Attitude adalah sikap dan kesediaan bereaksi terhadap suatu hal yang disertai dengan kecenderungan untuk bertindak sesuai dengan penilaiannya terhadap objek yang disikapinya tersebut (Gerungan, 1991, hlm. 149. Arti attitude itu sendiri adalah “sikap” dalam Bahasa Indonesia. Sikap atau attitude ini merujuk pada evaluasi kita terhadap berbagai aspek dunia sosial, serta bagaimana evaluasi tersebut memunculkan rasa suka atau tidak suka terhadap isu, ide, orang, kelompok sosial, dan objek (Baron & Byrne dalam Maryam, 2018, hlm. 93).

Dengan demikian, sikap dapat berupa reaksi negatif maupun positif berdasarkan evaluasi atau penilaian seseorang yang memberikan sikap. Seperti yang diungkapkan oleh Kassin dkk (dalam Maryam, 2018, hlm. 93) bahwa attitude adalah reaksi atau sikap positif maupun negatif terhadap orang, objek, dan ide-ide tertentu.

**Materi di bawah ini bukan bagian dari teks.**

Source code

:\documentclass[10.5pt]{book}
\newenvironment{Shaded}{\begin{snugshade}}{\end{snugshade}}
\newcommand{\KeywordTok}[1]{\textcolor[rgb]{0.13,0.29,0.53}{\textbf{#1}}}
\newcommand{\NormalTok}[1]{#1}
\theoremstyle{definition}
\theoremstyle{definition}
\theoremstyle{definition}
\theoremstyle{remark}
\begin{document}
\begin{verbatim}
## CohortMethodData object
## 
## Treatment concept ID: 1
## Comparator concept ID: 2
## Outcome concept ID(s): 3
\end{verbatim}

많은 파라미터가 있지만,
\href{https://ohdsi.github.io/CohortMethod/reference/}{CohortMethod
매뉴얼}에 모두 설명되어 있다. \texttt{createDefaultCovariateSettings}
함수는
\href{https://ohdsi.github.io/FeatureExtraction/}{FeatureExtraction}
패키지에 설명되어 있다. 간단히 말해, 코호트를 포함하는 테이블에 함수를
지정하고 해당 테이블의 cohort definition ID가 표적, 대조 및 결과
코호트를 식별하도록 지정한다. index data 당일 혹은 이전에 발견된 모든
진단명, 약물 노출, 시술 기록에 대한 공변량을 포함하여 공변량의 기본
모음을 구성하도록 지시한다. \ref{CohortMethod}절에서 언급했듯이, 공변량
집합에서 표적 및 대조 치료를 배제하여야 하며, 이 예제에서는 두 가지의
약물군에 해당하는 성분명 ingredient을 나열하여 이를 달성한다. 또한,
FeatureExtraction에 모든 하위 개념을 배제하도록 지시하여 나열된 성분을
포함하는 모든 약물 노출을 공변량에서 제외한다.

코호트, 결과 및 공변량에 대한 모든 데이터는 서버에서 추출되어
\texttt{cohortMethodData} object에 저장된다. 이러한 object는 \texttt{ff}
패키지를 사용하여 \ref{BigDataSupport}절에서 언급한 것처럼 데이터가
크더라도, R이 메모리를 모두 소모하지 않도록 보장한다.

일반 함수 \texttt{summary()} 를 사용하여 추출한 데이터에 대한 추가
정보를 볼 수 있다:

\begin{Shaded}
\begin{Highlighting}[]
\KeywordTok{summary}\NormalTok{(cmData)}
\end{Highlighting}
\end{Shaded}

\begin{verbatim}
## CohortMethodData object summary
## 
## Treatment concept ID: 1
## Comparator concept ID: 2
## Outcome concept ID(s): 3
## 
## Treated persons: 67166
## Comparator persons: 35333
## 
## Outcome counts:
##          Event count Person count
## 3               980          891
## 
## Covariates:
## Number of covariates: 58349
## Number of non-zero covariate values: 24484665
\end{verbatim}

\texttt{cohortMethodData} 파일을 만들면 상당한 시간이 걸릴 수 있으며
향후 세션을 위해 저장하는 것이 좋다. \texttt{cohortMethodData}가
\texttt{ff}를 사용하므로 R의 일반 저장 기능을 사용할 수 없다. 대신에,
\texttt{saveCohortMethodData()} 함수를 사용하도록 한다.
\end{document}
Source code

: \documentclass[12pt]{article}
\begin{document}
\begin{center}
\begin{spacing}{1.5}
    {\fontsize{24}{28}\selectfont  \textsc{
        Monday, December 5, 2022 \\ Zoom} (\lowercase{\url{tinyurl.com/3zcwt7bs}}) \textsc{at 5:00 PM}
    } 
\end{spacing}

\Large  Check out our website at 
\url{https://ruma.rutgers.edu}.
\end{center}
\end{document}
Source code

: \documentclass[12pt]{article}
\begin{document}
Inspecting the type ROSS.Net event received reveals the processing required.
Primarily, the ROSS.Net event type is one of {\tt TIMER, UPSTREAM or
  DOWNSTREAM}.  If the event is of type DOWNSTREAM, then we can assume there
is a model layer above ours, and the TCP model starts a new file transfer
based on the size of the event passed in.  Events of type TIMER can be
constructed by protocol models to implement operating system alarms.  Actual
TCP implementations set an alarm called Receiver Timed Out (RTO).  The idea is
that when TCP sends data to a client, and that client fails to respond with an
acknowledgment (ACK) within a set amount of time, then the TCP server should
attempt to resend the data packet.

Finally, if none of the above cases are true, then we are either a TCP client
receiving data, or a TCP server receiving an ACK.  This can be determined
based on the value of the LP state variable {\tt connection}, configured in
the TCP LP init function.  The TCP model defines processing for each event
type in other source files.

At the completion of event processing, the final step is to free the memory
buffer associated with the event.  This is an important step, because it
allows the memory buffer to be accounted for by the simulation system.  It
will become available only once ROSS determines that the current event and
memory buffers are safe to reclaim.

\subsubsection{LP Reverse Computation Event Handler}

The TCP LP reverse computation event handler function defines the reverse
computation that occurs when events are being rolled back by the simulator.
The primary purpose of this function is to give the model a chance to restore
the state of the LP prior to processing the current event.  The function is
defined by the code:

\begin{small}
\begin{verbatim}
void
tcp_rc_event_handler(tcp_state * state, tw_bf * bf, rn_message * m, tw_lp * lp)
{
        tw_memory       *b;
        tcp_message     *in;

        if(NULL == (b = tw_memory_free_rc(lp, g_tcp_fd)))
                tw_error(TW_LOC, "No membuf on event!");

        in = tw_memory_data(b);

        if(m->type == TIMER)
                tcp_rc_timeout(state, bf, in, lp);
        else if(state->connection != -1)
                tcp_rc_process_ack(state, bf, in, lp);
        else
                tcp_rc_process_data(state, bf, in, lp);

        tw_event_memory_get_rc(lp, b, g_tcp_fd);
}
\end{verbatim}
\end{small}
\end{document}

Sebuah sikap bisa menghasilkan reaksi positif, negatif, atau gabungan penilaian terhadap sebuah objek, dan diekspresikan pada beberapa level intensitas, seperti tidak lebih, tidak lebih (Maryam, 2018, hlm. 93-94). Suka, cinta, tidak suka, benci, dan sebagainya merupakan jenis-jenis kata digunakan orang-orang untuk mendeskripsikan sikap mereka yang pada intinya merupakan salah satu proses mental manusia, yakni: perasaan (afeksi).

Sikap adalah suatu reaksi atau refleks yang dihasilkan oleh individu, oleh karena itu sikap akan menghasilkan luaran atau ouput. Sering kali sikap direfleksikan dalam tindakan, meskipun terkadang tidak selalu demikian. Mengapa demikian? karena sikap sering kali bersifat ambivalen, yaitu secara nyata individu akan melakukan evaluasi terhadap objek, isu, orang atau kejadian tidak selalu seragam positif atau negatif, namun evaluasi tersebut sering kali tercampur dari dua reaksi, baik positif maupun negatif sekaligus (Baron & Byrne dalam Maryam, 2018, hlm. 94).

Dapat disimpulkan bahwa attitude atau sikap adalah reaksi individu baik secara positif maupun negatif terhadap berbagai objek, orang, maupun ide atau gagasan tertentu secara evaluatif atau melakukan penilaian sehingga bisa memunculkan berbagai perilaku dan gejala jiwa seperti rasa suka atau tidak suka terhadap hal yang direaksinya tersebut.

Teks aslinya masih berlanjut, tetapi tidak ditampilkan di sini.